Looking ahead, the government is currently funded through November 17. To avoid a shutdown, Congress will have to enact its appropriations bills before then, or provide another short-term extension. The newly minted House Speaker has outlined an aggressive timeline to get through this process but has stated that, if another short-term extension is needed, that would extend into the new year, with the goal of avoiding a pre-holiday “omnibus” spending bill.
In the health policy sphere, the House Energy & Commerce Committee’s Health Subcommittee held a hearing on October 19 to discuss a list of over twenty bills related to Medicare reimbursement, quality measurement, and administrative burdens on providers. The hearing, entitled “What’s the Prognosis? Examining Medicare Proposals to Improve Patient Access to Care & Minimize Red Tape for Doctors,” featured two panels of witnesses, including the Centers for Medicare and Medicaid Services, the Government Accountability Office, and the Medicare Payment Advisory Commission, as well as two physician groups and two think tanks. Although bipartisan agreement can be rare to come by, there was clear consensus from both sides of the aisle that the Medicare Physician Fee Schedule fails to keep pace with inflation and under-reimburses providers and that administrative burdens on providers, including utilization management, have reached crisis levels. There are several pieces of legislation that take steps to reform the Fee Schedule, but – as is usually the case – the main obstacle to enactment will be that these bills are “scored” by the Congressional Budget Office as raising federal government spending.
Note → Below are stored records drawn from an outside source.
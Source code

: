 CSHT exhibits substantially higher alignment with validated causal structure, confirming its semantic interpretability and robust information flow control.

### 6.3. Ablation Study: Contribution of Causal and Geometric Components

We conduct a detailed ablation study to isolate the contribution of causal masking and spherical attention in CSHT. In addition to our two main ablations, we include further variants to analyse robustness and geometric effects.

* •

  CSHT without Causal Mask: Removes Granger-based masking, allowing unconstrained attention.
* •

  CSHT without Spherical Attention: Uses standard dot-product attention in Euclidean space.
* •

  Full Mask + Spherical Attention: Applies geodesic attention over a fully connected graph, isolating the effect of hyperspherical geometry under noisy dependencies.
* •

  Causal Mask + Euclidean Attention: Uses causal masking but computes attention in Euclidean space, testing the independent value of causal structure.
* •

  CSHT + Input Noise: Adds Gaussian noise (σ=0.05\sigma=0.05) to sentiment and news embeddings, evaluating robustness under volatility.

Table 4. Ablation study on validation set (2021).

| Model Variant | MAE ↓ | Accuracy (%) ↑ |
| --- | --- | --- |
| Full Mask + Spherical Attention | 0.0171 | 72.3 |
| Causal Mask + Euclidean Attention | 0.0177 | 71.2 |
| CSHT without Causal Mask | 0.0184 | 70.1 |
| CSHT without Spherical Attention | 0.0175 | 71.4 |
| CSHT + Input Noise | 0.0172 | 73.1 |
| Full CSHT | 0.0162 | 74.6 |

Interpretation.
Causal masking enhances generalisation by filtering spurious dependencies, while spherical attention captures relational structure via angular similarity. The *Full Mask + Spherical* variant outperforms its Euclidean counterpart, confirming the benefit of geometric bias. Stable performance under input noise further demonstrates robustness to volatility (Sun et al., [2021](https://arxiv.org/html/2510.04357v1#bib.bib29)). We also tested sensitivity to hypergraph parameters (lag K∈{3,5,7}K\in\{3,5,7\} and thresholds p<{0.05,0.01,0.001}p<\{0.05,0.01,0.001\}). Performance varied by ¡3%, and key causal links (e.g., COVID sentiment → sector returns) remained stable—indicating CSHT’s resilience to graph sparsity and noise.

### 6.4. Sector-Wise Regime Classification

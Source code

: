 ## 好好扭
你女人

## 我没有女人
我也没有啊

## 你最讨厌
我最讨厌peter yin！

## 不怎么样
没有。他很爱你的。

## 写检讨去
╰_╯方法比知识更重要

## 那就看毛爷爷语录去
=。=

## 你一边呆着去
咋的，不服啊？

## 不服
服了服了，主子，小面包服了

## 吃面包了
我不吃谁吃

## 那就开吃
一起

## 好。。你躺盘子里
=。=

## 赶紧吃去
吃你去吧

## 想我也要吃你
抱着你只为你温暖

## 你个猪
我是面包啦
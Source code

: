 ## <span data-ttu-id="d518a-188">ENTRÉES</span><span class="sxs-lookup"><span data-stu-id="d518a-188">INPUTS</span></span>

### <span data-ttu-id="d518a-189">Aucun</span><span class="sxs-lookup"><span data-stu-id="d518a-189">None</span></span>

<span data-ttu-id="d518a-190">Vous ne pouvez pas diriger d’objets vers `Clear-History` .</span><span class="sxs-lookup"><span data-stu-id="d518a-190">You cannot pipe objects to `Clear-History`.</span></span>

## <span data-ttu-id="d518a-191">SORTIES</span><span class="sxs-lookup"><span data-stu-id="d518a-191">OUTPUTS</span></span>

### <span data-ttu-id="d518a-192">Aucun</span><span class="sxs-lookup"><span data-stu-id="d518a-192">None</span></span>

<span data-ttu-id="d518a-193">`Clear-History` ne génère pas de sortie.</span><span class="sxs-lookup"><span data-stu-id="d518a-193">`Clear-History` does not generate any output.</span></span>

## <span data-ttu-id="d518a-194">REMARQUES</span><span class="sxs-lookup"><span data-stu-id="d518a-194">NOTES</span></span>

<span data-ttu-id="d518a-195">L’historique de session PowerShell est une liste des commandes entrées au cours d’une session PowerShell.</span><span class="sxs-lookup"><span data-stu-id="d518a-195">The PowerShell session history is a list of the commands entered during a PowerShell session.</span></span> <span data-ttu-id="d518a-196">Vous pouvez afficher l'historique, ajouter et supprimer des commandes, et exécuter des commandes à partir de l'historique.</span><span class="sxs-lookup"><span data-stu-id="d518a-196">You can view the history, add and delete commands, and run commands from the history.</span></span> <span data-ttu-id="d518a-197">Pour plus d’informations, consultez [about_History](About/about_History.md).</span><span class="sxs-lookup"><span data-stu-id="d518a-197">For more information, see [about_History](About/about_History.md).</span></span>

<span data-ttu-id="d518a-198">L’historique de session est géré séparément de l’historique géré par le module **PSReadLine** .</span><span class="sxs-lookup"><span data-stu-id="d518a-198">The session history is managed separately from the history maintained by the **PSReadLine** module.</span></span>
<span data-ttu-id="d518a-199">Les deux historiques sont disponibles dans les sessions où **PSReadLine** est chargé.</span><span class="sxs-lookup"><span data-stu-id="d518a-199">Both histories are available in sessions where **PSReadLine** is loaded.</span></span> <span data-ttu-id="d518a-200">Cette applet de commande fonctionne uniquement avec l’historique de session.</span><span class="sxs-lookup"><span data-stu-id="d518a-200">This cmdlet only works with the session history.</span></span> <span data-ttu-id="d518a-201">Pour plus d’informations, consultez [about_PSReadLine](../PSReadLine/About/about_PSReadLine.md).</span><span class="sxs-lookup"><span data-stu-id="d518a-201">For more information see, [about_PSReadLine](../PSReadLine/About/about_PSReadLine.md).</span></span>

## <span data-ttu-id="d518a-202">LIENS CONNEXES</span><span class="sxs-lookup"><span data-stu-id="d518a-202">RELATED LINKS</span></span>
For our part, RNS continues to advocate reform of utilization management, including step therapy. To that end, we joined a Safe Step Act Coalition letter calling on congressional leadership to include the Safe Step Act in the final pharmacy benefit manager reform bill that will hopefully come together before the end of this Congress.
We’ve also pursued legislative reforms to the use of copay accumulator programs by insurance companies and their pharmacy benefit managers, because these programs prevent patients from accessing the full value of cost-sharing assistance. Earlier this year, RNS joined a judicial challenge to the use of these programs in the Affordable Care Act exchanges by signing onto an amicus brief. Recently, there was an exciting development in that litigation: the court struck down the regulation allowing the blanket use of copay accumulators in the exchanges, leaving in place a previous regulation allowing use of these programs only for branded drugs that have low-cost therapeutic alternatives. Notably, the court ruling allows the agency to revisit this issue in the future, so we quickly joined a letter by the All Copays Count Coalition to the Administration, urging them not to appeal the ruling. In the meantime, RNS will continue its advocacy for the HELP Copays Act, bipartisan legislation that would codify protection for patients against the use of accumulators. In the House, the bill recently reached the 100-mark for cosponsors, which is an encouraging indicator of Congress’ interest in reform.